虚無虚無君との付き合い方。

虚無虚無君とも30年の付き合いになる。最初は大変だったなあ。こめかみにピストルをつきつけて現れたから。泣いてたっけね。「もうこんな世の中意味ないんだよ」そう言ってたっけ?最近は大人しいけど。なぜか最近は手話になったよねえ。

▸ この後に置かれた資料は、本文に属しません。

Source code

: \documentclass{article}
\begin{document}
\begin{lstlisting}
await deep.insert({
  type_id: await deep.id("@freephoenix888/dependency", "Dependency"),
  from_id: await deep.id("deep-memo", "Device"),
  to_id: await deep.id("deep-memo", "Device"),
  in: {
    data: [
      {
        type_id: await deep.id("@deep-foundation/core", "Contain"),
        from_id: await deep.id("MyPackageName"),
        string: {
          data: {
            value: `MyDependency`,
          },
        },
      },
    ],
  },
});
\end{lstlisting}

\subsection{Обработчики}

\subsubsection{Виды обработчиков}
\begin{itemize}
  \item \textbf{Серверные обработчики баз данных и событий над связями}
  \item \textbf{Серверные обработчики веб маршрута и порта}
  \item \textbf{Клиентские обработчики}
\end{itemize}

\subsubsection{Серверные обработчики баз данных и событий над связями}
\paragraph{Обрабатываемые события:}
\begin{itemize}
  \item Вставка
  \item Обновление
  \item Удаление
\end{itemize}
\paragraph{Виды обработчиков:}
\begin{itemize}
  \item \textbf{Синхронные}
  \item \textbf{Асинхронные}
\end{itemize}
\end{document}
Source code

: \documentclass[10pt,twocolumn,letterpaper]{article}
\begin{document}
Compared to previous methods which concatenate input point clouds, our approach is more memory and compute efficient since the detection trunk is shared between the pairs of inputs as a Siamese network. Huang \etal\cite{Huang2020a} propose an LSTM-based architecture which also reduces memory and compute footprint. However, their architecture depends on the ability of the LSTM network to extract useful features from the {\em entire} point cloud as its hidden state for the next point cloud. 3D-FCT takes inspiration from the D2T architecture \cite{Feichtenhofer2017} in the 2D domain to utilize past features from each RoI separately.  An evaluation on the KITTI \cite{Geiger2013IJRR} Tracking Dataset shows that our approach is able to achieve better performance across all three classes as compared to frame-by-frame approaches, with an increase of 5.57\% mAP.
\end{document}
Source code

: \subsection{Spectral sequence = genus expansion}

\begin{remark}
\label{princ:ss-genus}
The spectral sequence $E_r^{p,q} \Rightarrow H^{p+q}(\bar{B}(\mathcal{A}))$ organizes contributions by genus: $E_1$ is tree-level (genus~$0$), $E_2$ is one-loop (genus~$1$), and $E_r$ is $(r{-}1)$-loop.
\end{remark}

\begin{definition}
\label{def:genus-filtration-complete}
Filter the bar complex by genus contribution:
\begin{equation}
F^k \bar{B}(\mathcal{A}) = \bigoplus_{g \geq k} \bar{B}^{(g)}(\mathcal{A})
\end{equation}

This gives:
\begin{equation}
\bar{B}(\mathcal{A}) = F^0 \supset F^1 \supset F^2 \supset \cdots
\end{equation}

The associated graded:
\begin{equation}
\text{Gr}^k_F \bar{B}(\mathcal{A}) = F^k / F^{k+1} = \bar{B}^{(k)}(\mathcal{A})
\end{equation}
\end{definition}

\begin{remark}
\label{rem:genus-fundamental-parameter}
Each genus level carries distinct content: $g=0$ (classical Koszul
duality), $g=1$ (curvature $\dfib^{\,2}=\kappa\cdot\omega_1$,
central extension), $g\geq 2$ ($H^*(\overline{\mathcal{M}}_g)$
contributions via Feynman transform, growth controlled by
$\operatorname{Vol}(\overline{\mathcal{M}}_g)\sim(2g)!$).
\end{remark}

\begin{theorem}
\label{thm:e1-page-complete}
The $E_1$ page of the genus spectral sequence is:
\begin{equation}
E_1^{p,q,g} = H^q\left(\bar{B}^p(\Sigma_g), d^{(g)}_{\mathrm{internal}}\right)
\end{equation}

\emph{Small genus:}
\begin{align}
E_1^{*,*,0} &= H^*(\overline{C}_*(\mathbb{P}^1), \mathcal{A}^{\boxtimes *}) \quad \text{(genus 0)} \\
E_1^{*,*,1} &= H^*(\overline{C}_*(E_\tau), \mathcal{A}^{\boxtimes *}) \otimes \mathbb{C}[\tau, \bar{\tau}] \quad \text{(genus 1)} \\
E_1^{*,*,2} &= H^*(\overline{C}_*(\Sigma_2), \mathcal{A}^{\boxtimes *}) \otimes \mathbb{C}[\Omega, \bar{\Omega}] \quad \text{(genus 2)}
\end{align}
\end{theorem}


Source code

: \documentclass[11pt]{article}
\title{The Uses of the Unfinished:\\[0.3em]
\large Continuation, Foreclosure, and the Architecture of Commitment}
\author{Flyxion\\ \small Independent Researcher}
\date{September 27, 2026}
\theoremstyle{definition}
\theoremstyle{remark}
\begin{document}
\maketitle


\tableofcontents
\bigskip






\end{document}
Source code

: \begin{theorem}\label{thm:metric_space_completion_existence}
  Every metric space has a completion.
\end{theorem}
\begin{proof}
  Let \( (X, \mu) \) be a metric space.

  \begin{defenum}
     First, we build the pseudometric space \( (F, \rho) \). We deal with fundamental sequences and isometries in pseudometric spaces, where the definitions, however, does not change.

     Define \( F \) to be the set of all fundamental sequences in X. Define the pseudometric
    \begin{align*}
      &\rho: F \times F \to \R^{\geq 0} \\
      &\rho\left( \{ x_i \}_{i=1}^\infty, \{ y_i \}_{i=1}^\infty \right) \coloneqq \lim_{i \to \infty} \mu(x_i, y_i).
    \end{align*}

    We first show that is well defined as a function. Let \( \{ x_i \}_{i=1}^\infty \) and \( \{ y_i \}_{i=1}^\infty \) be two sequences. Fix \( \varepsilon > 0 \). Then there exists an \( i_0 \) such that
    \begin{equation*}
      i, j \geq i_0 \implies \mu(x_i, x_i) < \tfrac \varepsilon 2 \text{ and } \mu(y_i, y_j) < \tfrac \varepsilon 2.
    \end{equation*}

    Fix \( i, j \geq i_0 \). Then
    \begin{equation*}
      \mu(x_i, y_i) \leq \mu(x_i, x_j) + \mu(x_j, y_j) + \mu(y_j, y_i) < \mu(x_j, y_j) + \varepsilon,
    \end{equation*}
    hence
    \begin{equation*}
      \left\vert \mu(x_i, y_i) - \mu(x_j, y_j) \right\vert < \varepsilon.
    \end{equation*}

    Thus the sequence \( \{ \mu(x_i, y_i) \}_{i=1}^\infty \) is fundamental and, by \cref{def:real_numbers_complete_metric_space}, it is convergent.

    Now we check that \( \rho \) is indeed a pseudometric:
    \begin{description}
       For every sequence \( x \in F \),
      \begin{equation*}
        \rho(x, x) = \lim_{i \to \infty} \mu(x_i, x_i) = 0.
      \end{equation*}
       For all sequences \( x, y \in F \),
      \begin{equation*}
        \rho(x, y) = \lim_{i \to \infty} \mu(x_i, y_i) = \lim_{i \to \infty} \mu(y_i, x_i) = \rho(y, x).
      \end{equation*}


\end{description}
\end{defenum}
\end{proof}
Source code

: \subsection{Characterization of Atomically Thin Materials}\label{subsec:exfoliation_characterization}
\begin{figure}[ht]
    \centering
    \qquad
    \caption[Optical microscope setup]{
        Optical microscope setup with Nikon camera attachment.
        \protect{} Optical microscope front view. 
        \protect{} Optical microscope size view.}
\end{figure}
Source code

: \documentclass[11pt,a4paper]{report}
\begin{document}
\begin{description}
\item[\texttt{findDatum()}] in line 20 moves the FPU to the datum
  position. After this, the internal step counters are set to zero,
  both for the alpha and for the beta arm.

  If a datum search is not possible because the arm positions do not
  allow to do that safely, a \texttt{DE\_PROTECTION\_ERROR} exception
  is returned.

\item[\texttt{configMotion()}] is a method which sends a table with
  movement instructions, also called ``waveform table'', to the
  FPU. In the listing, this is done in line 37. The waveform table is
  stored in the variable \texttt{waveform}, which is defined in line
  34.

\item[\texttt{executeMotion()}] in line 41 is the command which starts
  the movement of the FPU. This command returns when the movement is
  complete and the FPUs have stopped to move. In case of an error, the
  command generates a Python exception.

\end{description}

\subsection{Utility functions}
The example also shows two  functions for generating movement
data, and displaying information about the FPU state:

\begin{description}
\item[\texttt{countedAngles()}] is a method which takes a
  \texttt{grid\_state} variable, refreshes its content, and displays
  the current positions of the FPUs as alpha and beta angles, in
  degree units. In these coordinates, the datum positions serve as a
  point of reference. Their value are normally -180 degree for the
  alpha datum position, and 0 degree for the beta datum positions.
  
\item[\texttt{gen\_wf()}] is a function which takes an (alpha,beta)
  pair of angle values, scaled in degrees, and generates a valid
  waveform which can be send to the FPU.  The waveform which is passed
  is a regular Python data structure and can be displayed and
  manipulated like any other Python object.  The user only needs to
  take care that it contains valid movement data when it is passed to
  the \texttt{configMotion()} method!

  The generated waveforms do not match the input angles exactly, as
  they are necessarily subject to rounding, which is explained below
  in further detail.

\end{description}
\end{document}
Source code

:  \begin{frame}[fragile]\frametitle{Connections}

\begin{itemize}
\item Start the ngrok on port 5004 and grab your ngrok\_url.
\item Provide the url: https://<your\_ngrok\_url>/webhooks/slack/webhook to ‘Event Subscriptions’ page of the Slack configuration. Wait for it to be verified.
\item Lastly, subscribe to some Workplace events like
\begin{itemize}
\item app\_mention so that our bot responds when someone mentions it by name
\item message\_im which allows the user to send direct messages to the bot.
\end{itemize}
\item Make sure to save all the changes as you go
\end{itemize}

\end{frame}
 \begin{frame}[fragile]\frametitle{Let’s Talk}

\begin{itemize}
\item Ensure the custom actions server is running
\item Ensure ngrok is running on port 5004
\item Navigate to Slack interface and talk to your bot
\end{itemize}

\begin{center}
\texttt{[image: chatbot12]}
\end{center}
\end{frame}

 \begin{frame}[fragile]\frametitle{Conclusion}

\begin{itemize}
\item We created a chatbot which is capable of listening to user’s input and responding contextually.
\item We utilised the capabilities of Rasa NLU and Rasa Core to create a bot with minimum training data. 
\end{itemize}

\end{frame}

あ、そう、構ってほしいのね。仕方ないなあ。準備するから。

そう言うと僕は深呼吸してダイブする。

目を開けた時にはヘルメットを手にして、セブンスターを吸っている。横にはハルヤマのHONDA 400four

僕タバコを捨てて、彼に声をかける

「さて、行きますか?しっかりつかまってて振り落とされないようにね」

彼はブンブンうなずき、嬉しそうな顔をする。

僕はfourを跨いで、彼を後ろに乗せる。

スタンドを外して、右手でクラッチを握る。半クラして、シフトダウンし、1速に入れる。

ヘッドホンは今日はドラゴンアッシュで

「GO」とつぶやいて、クラッチを緩める。

鉄馬は走りだし、数秒で僕は再びクラッチを握り、左足でシフトアップし2速に入れる。

3速、4速、5速、身体が加速に置いていかれそうになる。

後ろの彼は僕にしがみついている。それでいい。

高速に乗ってから、120Kmを超す。

周りの景色をどんどん追い抜いていく。

僕は後ろの彼に叫ぶ。

「どうだい?生きてる気分は?」

彼は満足そうにうなずく。

そして僕らは朝まで走る。

僕らの命を揺らしながら。

ゆらゆらゆらゆら

揺らしながら。

夜明けの向こうを目指して走り続ける。